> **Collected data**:
________
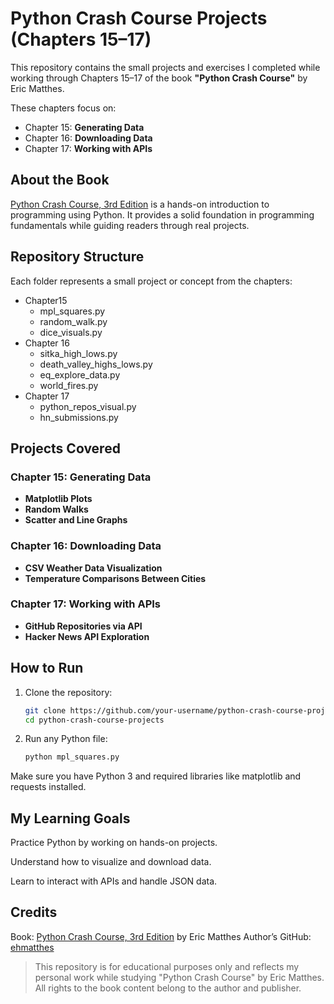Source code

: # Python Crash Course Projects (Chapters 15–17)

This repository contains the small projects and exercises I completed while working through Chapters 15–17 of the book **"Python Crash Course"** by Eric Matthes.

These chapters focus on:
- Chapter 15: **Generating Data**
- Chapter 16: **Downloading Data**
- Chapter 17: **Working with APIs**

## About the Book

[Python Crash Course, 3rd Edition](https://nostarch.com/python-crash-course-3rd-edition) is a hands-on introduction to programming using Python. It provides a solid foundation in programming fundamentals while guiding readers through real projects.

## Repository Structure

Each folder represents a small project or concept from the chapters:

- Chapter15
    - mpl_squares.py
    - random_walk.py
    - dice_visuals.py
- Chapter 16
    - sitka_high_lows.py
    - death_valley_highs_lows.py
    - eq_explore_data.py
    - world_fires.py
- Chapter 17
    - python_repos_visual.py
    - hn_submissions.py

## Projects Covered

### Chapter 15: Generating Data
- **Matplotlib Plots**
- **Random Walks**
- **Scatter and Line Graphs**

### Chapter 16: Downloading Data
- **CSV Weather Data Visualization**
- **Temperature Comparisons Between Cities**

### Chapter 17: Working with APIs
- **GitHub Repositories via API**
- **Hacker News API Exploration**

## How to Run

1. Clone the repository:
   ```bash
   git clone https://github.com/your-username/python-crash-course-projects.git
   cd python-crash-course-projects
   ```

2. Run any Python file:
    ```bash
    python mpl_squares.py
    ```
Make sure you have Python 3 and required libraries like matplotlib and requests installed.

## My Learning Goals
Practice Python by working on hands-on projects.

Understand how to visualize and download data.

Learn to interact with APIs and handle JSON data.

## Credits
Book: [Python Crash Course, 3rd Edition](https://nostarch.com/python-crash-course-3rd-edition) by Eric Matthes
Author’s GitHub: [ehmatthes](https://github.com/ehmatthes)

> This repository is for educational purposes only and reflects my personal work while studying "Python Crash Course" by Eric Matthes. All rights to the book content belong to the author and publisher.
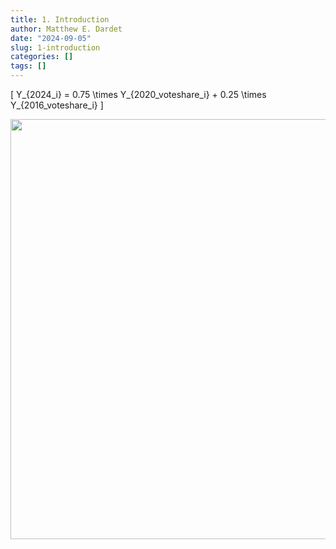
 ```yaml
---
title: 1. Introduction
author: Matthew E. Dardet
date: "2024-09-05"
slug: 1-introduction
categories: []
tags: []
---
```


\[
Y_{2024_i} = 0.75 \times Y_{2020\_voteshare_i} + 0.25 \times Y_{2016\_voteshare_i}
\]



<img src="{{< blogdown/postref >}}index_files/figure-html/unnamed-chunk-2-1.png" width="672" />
________
> **Problem details**: From the records, copy every line that has the string "Downloading" in it.

> **Exercise solution**:
- Chapter 16: **Downloading Data**
### Chapter 16: Downloading Data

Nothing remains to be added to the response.